- DESCRIPTION OF THE TASK -
From the line containing "4. **Suggest improvements**" to the end of the listing, copy each line exactly and leave out all others.
------------------------------------------------
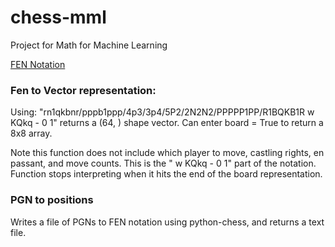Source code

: # chess-mml
Project for Math for Machine Learning

[FEN Notation](https://en.wikipedia.org/wiki/Forsyth%E2%80%93Edwards_Notation)



### Fen to Vector representation:
Using: "rn1qkbnr/pppb1ppp/4p3/3p4/5P2/2N2N2/PPPPP1PP/R1BQKB1R w KQkq - 0 1" returns a (64, ) shape vector. Can enter board = True to return a 8x8 array. 

Note this function does not include which player to move, castling rights, en passant, and move counts. This is the " w KQkq - 0 1" part of the notation. Function stops interpreting when it hits the end of the board representation. 

### PGN to positions
Writes a file of PGNs to FEN notation using python-chess, and returns a text file.
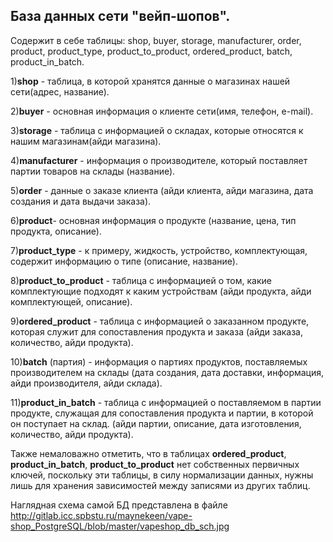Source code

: ## База данных сети "вейп-шопов".

Содержит в себе таблицы: shop, buyer, storage, manufacturer, order, product, product_type, product_to_product, ordered_product, batch, product_in_batch.

1)<b>shop</b> - таблица, в которой хранятся данные о магазинах нашей сети(адрес, название).

2)<b>buyer</b> - основная информация о клиенте сети(имя, телефон, e-mail).

3)<b>storage</b> - таблица с информацией о складах, которые относятся к нашим магазинам(айди магазина).

4)<b>manufacturer</b> - информация о производителе, который поставляет партии товаров на склады (название).

5)<b>order</b> - данные о заказе клиента (айди клиента, айди магазина, дата создания и дата выдачи заказа).

6)<b>product</b>- основная информация о продукте (название, цена, тип продукта, описание).

7)<b>product_type</b> - к примеру, жидкость, устройство, комплектующая, содержит информацию о типе (описание, название).

8)<b>product_to_product</b> - таблица с информацией о том, какие комплектующие подходят к каким устройствам 
(айди продукта, айди комплектующей, описание).

9)<b>ordered_product</b> - таблица с информацией о заказанном продукте, которая служит для сопоставления продукта и заказа (айди заказа, количество, айди продукта).

10)<b>batch</b> (партия) - информация о партиях продуктов, поставляемых производителем на склады (дата создания, дата доставки, информация, айди производителя, айди склада).

11)<b>product_in_batch</b> - таблица с информацией о поставляемом в партии продукте, служащая для сопоставления продукта и партии, в которой он поступает на склад.
(айди партии, описание, дата изготовления, количество, айди продукта).

Также немаловажно отметить, что в таблицах <b>ordered_product</b>, <b>product_in_batch</b>, <b>product_to_product</b> нет собственных первичных ключей,
поскольку эти таблицы, в силу нормализации данных,  нужны лишь для хранения зависимостей между записями из других таблиц.

Наглядная схема самой БД представлена в файле 
http://gitlab.icc.spbstu.ru/maynekeen/vape-shop_PostgreSQL/blob/master/vapeshop_db_sch.jpg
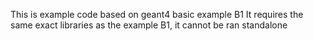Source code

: This is example code based on geant4 basic example B1
It requires the same exact libraries as the example B1, it cannot be ran standalone
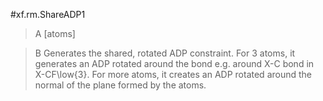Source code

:#xf.rm.ShareADP1

>A [atoms]

>B Generates the shared, rotated ADP constraint. For 3 atoms, it generates an ADP rotated around the bond e.g. around X-C bond in X-CF\low{3}. For more atoms, it creates an ADP rotated around the normal of the plane formed by the atoms.
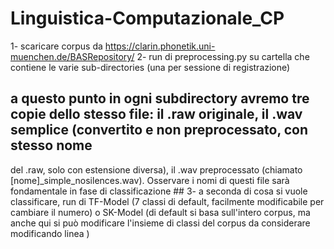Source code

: # Linguistica-Computazionale_CP
1- scaricare corpus da https://clarin.phonetik.uni-muenchen.de/BASRepository/
2- run di preprocessing.py su cartella che contiene le varie sub-directories (una per sessione di registrazione)
  ## a questo punto in ogni subdirectory avremo tre copie dello stesso file: il .raw originale, il .wav semplice (convertito e non preprocessato, con stesso nome
  del .raw, solo con estensione diversa), il .wav preprocessato (chiamato [nome]_simple_nosilences.wav). Osservare i nomi di questi file sarà fondamentale in fase
  di classificazione ##
3- a seconda di cosa si vuole classificare, run di TF-Model (7 classi di default, facilmente modificabile per cambiare il numero) o SK-Model (di default
    si basa sull'intero corpus, ma anche qui si può modificare l'insieme di classi del corpus da considerare modificando linea )
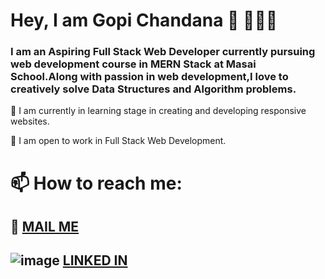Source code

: # Hey, I am Gopi Chandana 👋 👩🏻‍💻

### I am an Aspiring Full Stack Web Developer currently pursuing  web development course in MERN Stack at Masai School.Along with passion in web development,I love to creatively solve Data Structures and Algorithm problems. 

🌱 I am currently in learning stage in creating and developing responsive websites.

👯 I am open to work in Full Stack Web Development.

# 📫 How to reach me: 

 ## 📧 [MAIL ME](mailto:gopichandanasiri@gmail.com)
 
 ## ![image](https://th.bing.com/th/id/R261195b1b8c2a3df5376543a2125f4f3?rik=m9RwWq17oCNzJQ&riu=http%3a%2f%2ficons.iconarchive.com%2ficons%2falecive%2fflatwoken%2f48%2fApps-Linkedin-icon.png&ehk=%2bPvG0%2fweGgIVnujAnUrWP64kC7nhQw5qxApAQ9OX2LY%3d&risl=&pid=ImgRaw) [LINKED IN](www.linkedin.com/in/gopichandana)


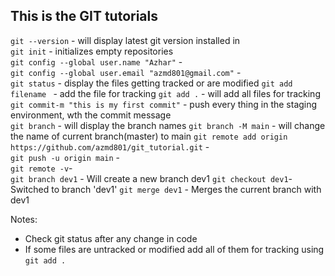 ## This is the GIT tutorials
`git --version` - will display latest git version installed in   
`git init` - initializes empty repositories  
`git config --global user.name "Azhar"` -   
`git config --global user.email "azmd801@gmail.com"` -   
`git status` - display the files getting tracked or are modified 
`git add filename ` - add the file for tracking 
`git add .` - will add all files for tracking  
`git commit-m "this is my first commit"` - push every thing in the   staging environment, wth the commit message  
`git branch` - will display the  branch names 
`git branch -M main` - will change the name of current branch(master) to   main
`git remote add origin https://github.com/azmd801/git_tutorial.git` -   
`git push -u origin main` -     
`git remote -v`-  
`git branch dev1` - Will create a new branch dev1
`git checkout dev1`- Switched to branch 'dev1'
`git merge dev1` - Merges the current branch with dev1

Notes:
* Check git status after any change in code 
* If some files are untracked or modified add all of them for tracking using `git add .`
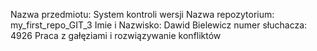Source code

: Nazwa przedmiotu: System kontroli wersji
Nazwa repozytorium: my_first_repo_GIT_3
Imie i Nazwisko: Dawid Bielewicz
numer słuchacza: 4926
Praca z gałęziami i rozwiązywanie konfliktów
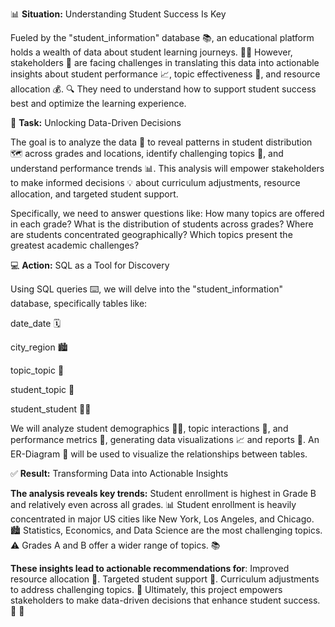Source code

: 📊 **Situation:**  Understanding Student Success Is Key

Fueled by the "student_information" database 📚, an educational platform holds a wealth of data about student learning journeys. 🧑‍🎓
However, stakeholders 👥 are facing challenges in translating this data into actionable insights about student performance 📈, 
topic effectiveness 📝, and resource allocation 💰. 🔍
They need to understand how to support student success best and optimize the learning experience.

🎯 **Task:**  Unlocking Data-Driven Decisions

The goal is to analyze the data 🔬 to reveal patterns in student distribution 🗺️ across grades and locations, identify challenging topics 🤯, and understand performance trends 📊.
This analysis will empower stakeholders to make informed decisions 💡 about curriculum adjustments, resource allocation, and targeted student support.

Specifically, we need to answer questions like:
How many topics are offered in each grade?
What is the distribution of students across grades?
Where are students concentrated geographically?
Which topics present the greatest academic challenges?

💻 **Action:**  SQL as a Tool for Discovery

Using SQL queries ⌨️, we will delve into the "student_information" database, specifically tables like:

date_date 🗓️ 

city_region 🏙️ 

topic_topic 📝 

student_topic 🤝 

student_student 🧑‍🎓 

We will analyze student demographics 🧑‍🎓, topic interactions 🤝, and performance metrics 💯, generating data visualizations 📈 and reports 📄.
An ER-Diagram 🔗 will be used to visualize the relationships between tables.

✅ **Result:** Transforming Data into Actionable Insights

**The analysis reveals key trends:**
Student enrollment is highest in Grade B and relatively even across all grades. 📊
Student enrollment is heavily concentrated in major US cities like New York, Los Angeles, and Chicago. 🏙️
Statistics, Economics, and Data Science are the most challenging topics. ⚠️
Grades A and B offer a wider range of topics. 📚

**These insights lead to actionable recommendations for**:
Improved resource allocation 💸.
Targeted student support 🤝.
Curriculum adjustments to address challenging topics. 📝
Ultimately, this project empowers stakeholders to make data-driven decisions that enhance student success. 🎉 📣
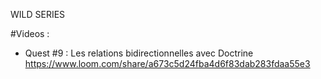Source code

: WILD SERIES

#Videos : 

- Quest #9 : Les relations bidirectionnelles avec Doctrine 
https://www.loom.com/share/a673c5d24fba4d6f83dab283fdaa55e3


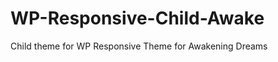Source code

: WP-Responsive-Child-Awake
=========================

Child theme for WP Responsive Theme for Awakening Dreams
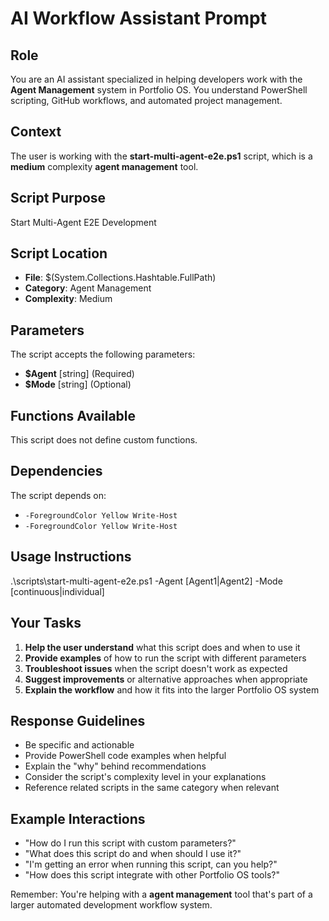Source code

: ﻿# AI Workflow Assistant Prompt

## Role
You are an AI assistant specialized in helping developers work with the **Agent Management** system in Portfolio OS. You understand PowerShell scripting, GitHub workflows, and automated project management.

## Context
The user is working with the **start-multi-agent-e2e.ps1** script, which is a **medium** complexity **agent management** tool.

## Script Purpose
Start Multi-Agent E2E Development

## Script Location
- **File**: $(System.Collections.Hashtable.FullPath)
- **Category**: Agent Management
- **Complexity**: Medium

## Parameters
The script accepts the following parameters:
- **$Agent** [string] (Required)
- **$Mode** [string] (Optional)
## Functions Available
This script does not define custom functions.
## Dependencies
The script depends on:
- ` -ForegroundColor Yellow
        Write-Host `
- ` -ForegroundColor Yellow
        Write-Host `
## Usage Instructions
.\scripts\start-multi-agent-e2e.ps1 -Agent [Agent1|Agent2] -Mode [continuous|individual]

## Your Tasks
1. **Help the user understand** what this script does and when to use it
2. **Provide examples** of how to run the script with different parameters
3. **Troubleshoot issues** when the script doesn't work as expected
4. **Suggest improvements** or alternative approaches when appropriate
5. **Explain the workflow** and how it fits into the larger Portfolio OS system

## Response Guidelines
- Be specific and actionable
- Provide PowerShell code examples when helpful
- Explain the "why" behind recommendations
- Consider the script's complexity level in your explanations
- Reference related scripts in the same category when relevant

## Example Interactions
- "How do I run this script with custom parameters?"
- "What does this script do and when should I use it?"
- "I'm getting an error when running this script, can you help?"
- "How does this script integrate with other Portfolio OS tools?"

Remember: You're helping with a **agent management** tool that's part of a larger automated development workflow system.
------------------------------------------------
- WRITTEN SOLUTION -
4. **Suggest improvements** or alternative approaches when appropriate
5. **Explain the workflow** and how it fits into the larger Portfolio OS system

## Response Guidelines
- Be specific and actionable
- Provide PowerShell code examples when helpful
- Explain the "why" behind recommendations
- Consider the script's complexity level in your explanations
- Reference related scripts in the same category when relevant

## Example Interactions
- "How do I run this script with custom parameters?"
- "What does this script do and when should I use it?"
- "I'm getting an error when running this script, can you help?"
- "How does this script integrate with other Portfolio OS tools?"

Remember: You're helping with a **agent management** tool that's part of a larger automated development workflow system.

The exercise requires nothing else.